WORK ITEM:
Start to finish, write out the entries exactly, leaving the pictures aside.

SOURCE MATERIAL:
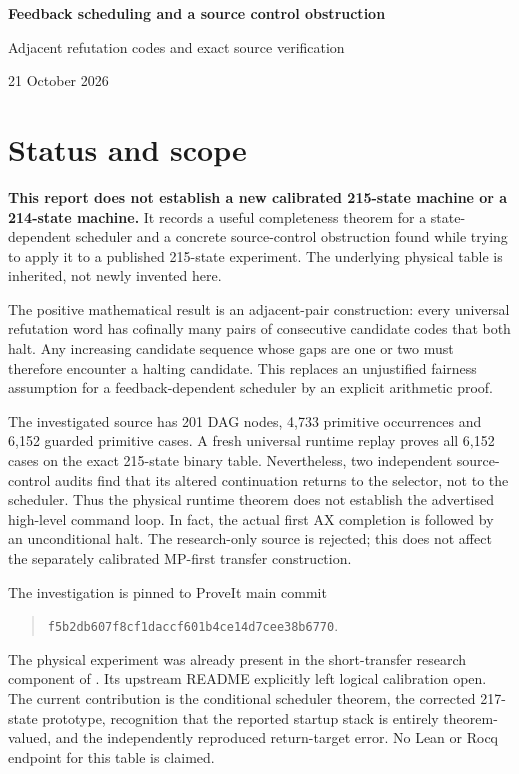\documentclass[11pt]{article}
\newcommand{\file}[1]{{\small\path{#1}}}
\begin{document}
{\LARGE\bfseries Feedback scheduling and a source control obstruction}\par
\vspace{5pt}
{\large Adjacent refutation codes and exact source verification}\par
21 October 2026\par

\section{Status and scope}
\textbf{This report does not establish a new calibrated 215-state machine or a 214-state machine.} It records a useful completeness theorem for a state-dependent scheduler and a concrete source-control obstruction found while trying to apply it to a published 215-state experiment. The underlying physical table is inherited, not newly invented here.

The positive mathematical result is an adjacent-pair construction: every universal refutation word has cofinally many pairs of consecutive candidate codes that both halt. Any increasing candidate sequence whose gaps are one or two must therefore encounter a halting candidate. This replaces an unjustified fairness assumption for a feedback-dependent scheduler by an explicit arithmetic proof.

The investigated source has 201 DAG nodes, 4,733 primitive occurrences and 6,152 guarded primitive cases. A fresh universal runtime replay proves all 6,152 cases on the exact 215-state binary table. Nevertheless, two independent source-control audits find that its altered continuation returns to the selector, not to the scheduler. Thus the physical runtime theorem does not establish the advertised high-level command loop. In fact, the actual first AX completion is followed by an unconditional halt. The research-only source is rejected; this does not affect the separately calibrated MP-first transfer construction.

The investigation is pinned to ProveIt main commit
\begin{quote}\small\ttfamily
\nolinkurl{f5b2db607f8cf1daccf601b4ce14d7cee38b6770}.
\end{quote}
The physical experiment was already present in the short-transfer research component of \file{T215_Transfer_2026-10-20.zip}. Its upstream README explicitly left logical calibration open. The current contribution is the conditional scheduler theorem, the corrected 217-state prototype, recognition that the reported startup stack is entirely theorem-valued, and the independently reproduced return-target error. No Lean or Rocq endpoint for this table is claimed.
\end{document}
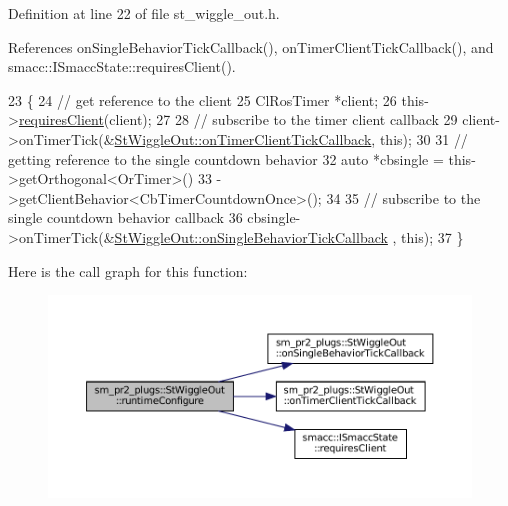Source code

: Definition at line 22 of file st\+\_\+wiggle\+\_\+out.\+h.



References on\+Single\+Behavior\+Tick\+Callback(), on\+Timer\+Client\+Tick\+Callback(), and smacc\+::\+I\+Smacc\+State\+::requires\+Client().


\begin{DoxyCode}
23     \{
24         \textcolor{comment}{// get reference to the client}
25         ClRosTimer *client;
26         this->\hyperlink{classsmacc_1_1ISmaccState_a7f95c9f0a6ea2d6f18d1aec0519de4ac}{requiresClient}(client);
27 
28         \textcolor{comment}{// subscribe to the timer client callback}
29         client->onTimerTick(&\hyperlink{structsm__pr2__plugs_1_1StWiggleOut_a5a3ebd3e28a35bbcb63600cb4f5e5265}{StWiggleOut::onTimerClientTickCallback}, \textcolor{keyword}{
      this});
30 
31         \textcolor{comment}{// getting reference to the single countdown behavior}
32         \textcolor{keyword}{auto} *cbsingle = this->getOrthogonal<OrTimer>()
33                              ->getClientBehavior<CbTimerCountdownOnce>();
34 
35         \textcolor{comment}{// subscribe to the single countdown behavior callback}
36         cbsingle->onTimerTick(&\hyperlink{structsm__pr2__plugs_1_1StWiggleOut_a569b162bc13388ec2f3812bd538b5cf4}{StWiggleOut::onSingleBehaviorTickCallback}
      , \textcolor{keyword}{this});
37     \}
\end{DoxyCode}
Here is the call graph for this function\+:
\nopagebreak
\begin{figure}[H]
\begin{center}
\leavevmode
\includegraphics[width=350pt]{structsm__pr2__plugs_1_1StWiggleOut_a6fa24859d089ed61fcea478ed3b23cce_cgraph}
\end{center}
\end{figure}
\mbox{\label{structsm__pr2__plugs_1_1StWiggleOut_ad4db8d9b75e1fd0fb6641666d0b10554}} 
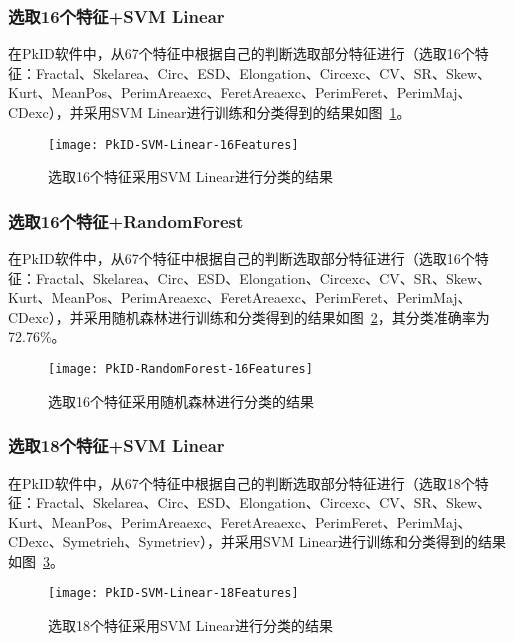 \subsubsection{选取16个特征+SVM Linear}
在PkID软件中，从67个特征中根据自己的判断选取部分特征进行（选取16个特征：Fractal、Skelarea、Circ、ESD、Elongation、Circexc、CV、SR、Skew、Kurt、MeanPos、PerimAreaexc、FeretAreaexc、PerimFeret、PerimMaj、CDexc），并采用SVM Linear进行训练和分类得到的结果如图~\ref{fig:PkID-SVM-Linear-16Features}。

\begin{figure}[!ht]
\centering
\texttt{[image: PkID-SVM-Linear-16Features]}
\caption{选取16个特征采用SVM Linear进行分类的结果}
\label{fig:PkID-SVM-Linear-16Features}
\end{figure}

\subsubsection{选取16个特征+RandomForest}
在PkID软件中，从67个特征中根据自己的判断选取部分特征进行（选取16个特征：Fractal、Skelarea、Circ、ESD、Elongation、Circexc、CV、SR、Skew、Kurt、MeanPos、PerimAreaexc、FeretAreaexc、PerimFeret、PerimMaj、CDexc），并采用随机森林进行训练和分类得到的结果如图~\ref{fig:PkID-RandomForest-16Features}，其分类准确率为72.76\%。

\begin{figure}[!ht]
\centering
\texttt{[image: PkID-RandomForest-16Features]}
\caption{选取16个特征采用随机森林进行分类的结果}
\label{fig:PkID-RandomForest-16Features}
\end{figure}

\subsubsection{选取18个特征+SVM Linear}
在PkID软件中，从67个特征中根据自己的判断选取部分特征进行（选取18个特征：Fractal、Skelarea、Circ、ESD、Elongation、Circexc、CV、SR、Skew、Kurt、MeanPos、PerimAreaexc、FeretAreaexc、PerimFeret、PerimMaj、CDexc、Symetrieh、Symetriev），并采用SVM Linear进行训练和分类得到的结果如图~\ref{fig:PkID-SVM-Linear-18Features}。

\begin{figure}[!ht]
\centering
\texttt{[image: PkID-SVM-Linear-18Features]}
\caption{选取18个特征采用SVM Linear进行分类的结果}
\label{fig:PkID-SVM-Linear-18Features}
\end{figure}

EXERCISE RESULT:
\documentclass[11pt]{article}
\newcommand{\file}[1]{{\small\path{#1}}}
\begin{document}
{\LARGE\bfseries Feedback scheduling and a source control obstruction}\par
\vspace{5pt}
{\large Adjacent refutation codes and exact source verification}\par
21 October 2026\par

\section{Status and scope}
\textbf{This report does not establish a new calibrated 215-state machine or a 214-state machine.} It records a useful completeness theorem for a state-dependent scheduler and a concrete source-control obstruction found while trying to apply it to a published 215-state experiment. The underlying physical table is inherited, not newly invented here.

The positive mathematical result is an adjacent-pair construction: every universal refutation word has cofinally many pairs of consecutive candidate codes that both halt. Any increasing candidate sequence whose gaps are one or two must therefore encounter a halting candidate. This replaces an unjustified fairness assumption for a feedback-dependent scheduler by an explicit arithmetic proof.

The investigated source has 201 DAG nodes, 4,733 primitive occurrences and 6,152 guarded primitive cases. A fresh universal runtime replay proves all 6,152 cases on the exact 215-state binary table. Nevertheless, two independent source-control audits find that its altered continuation returns to the selector, not to the scheduler. Thus the physical runtime theorem does not establish the advertised high-level command loop. In fact, the actual first AX completion is followed by an unconditional halt. The research-only source is rejected; this does not affect the separately calibrated MP-first transfer construction.

The investigation is pinned to ProveIt main commit
\begin{quote}\small\ttfamily
\nolinkurl{f5b2db607f8cf1daccf601b4ce14d7cee38b6770}.
\end{quote}
The physical experiment was already present in the short-transfer research component of \file{T215_Transfer_2026-10-20.zip}. Its upstream README explicitly left logical calibration open. The current contribution is the conditional scheduler theorem, the corrected 217-state prototype, recognition that the reported startup stack is entirely theorem-valued, and the independently reproduced return-target error. No Lean or Rocq endpoint for this table is claimed.
\end{document}
Source code

: Definition at line 22 of file st\+\_\+wiggle\+\_\+out.\+h.



References on\+Single\+Behavior\+Tick\+Callback(), on\+Timer\+Client\+Tick\+Callback(), and smacc\+::\+I\+Smacc\+State\+::requires\+Client().


\begin{DoxyCode}
23     \{
24         \textcolor{comment}{// get reference to the client}
25         ClRosTimer *client;
26         this->\hyperlink{classsmacc_1_1ISmaccState_a7f95c9f0a6ea2d6f18d1aec0519de4ac}{requiresClient}(client);
27 
28         \textcolor{comment}{// subscribe to the timer client callback}
29         client->onTimerTick(&\hyperlink{structsm__pr2__plugs_1_1StWiggleOut_a5a3ebd3e28a35bbcb63600cb4f5e5265}{StWiggleOut::onTimerClientTickCallback}, \textcolor{keyword}{
      this});
30 
31         \textcolor{comment}{// getting reference to the single countdown behavior}
32         \textcolor{keyword}{auto} *cbsingle = this->getOrthogonal<OrTimer>()
33                              ->getClientBehavior<CbTimerCountdownOnce>();
34 
35         \textcolor{comment}{// subscribe to the single countdown behavior callback}
36         cbsingle->onTimerTick(&\hyperlink{structsm__pr2__plugs_1_1StWiggleOut_a569b162bc13388ec2f3812bd538b5cf4}{StWiggleOut::onSingleBehaviorTickCallback}
      , \textcolor{keyword}{this});
37     \}
\end{DoxyCode}
Here is the call graph for this function\+:
\nopagebreak
\begin{figure}[H]
\begin{center}
\leavevmode
\includegraphics[width=350pt]{structsm__pr2__plugs_1_1StWiggleOut_a6fa24859d089ed61fcea478ed3b23cce_cgraph}
\end{center}
\end{figure}
\mbox{\label{structsm__pr2__plugs_1_1StWiggleOut_ad4db8d9b75e1fd0fb6641666d0b10554}} 
 \subsubsection{选取16个特征+SVM Linear}
在PkID软件中，从67个特征中根据自己的判断选取部分特征进行（选取16个特征：Fractal、Skelarea、Circ、ESD、Elongation、Circexc、CV、SR、Skew、Kurt、MeanPos、PerimAreaexc、FeretAreaexc、PerimFeret、PerimMaj、CDexc），并采用SVM Linear进行训练和分类得到的结果如图~\ref{fig:PkID-SVM-Linear-16Features}。

\begin{figure}[!ht]
\centering
\texttt{[image: PkID-SVM-Linear-16Features]}
\caption{选取16个特征采用SVM Linear进行分类的结果}
\label{fig:PkID-SVM-Linear-16Features}
\end{figure}

\subsubsection{选取16个特征+RandomForest}
在PkID软件中，从67个特征中根据自己的判断选取部分特征进行（选取16个特征：Fractal、Skelarea、Circ、ESD、Elongation、Circexc、CV、SR、Skew、Kurt、MeanPos、PerimAreaexc、FeretAreaexc、PerimFeret、PerimMaj、CDexc），并采用随机森林进行训练和分类得到的结果如图~\ref{fig:PkID-RandomForest-16Features}，其分类准确率为72.76\%。

\begin{figure}[!ht]
\centering
\texttt{[image: PkID-RandomForest-16Features]}
\caption{选取16个特征采用随机森林进行分类的结果}
\label{fig:PkID-RandomForest-16Features}
\end{figure}

\subsubsection{选取18个特征+SVM Linear}
在PkID软件中，从67个特征中根据自己的判断选取部分特征进行（选取18个特征：Fractal、Skelarea、Circ、ESD、Elongation、Circexc、CV、SR、Skew、Kurt、MeanPos、PerimAreaexc、FeretAreaexc、PerimFeret、PerimMaj、CDexc、Symetrieh、Symetriev），并采用SVM Linear进行训练和分类得到的结果如图~\ref{fig:PkID-SVM-Linear-18Features}。

\begin{figure}[!ht]
\centering
\texttt{[image: PkID-SVM-Linear-18Features]}
\caption{选取18个特征采用SVM Linear进行分类的结果}
\label{fig:PkID-SVM-Linear-18Features}
\end{figure}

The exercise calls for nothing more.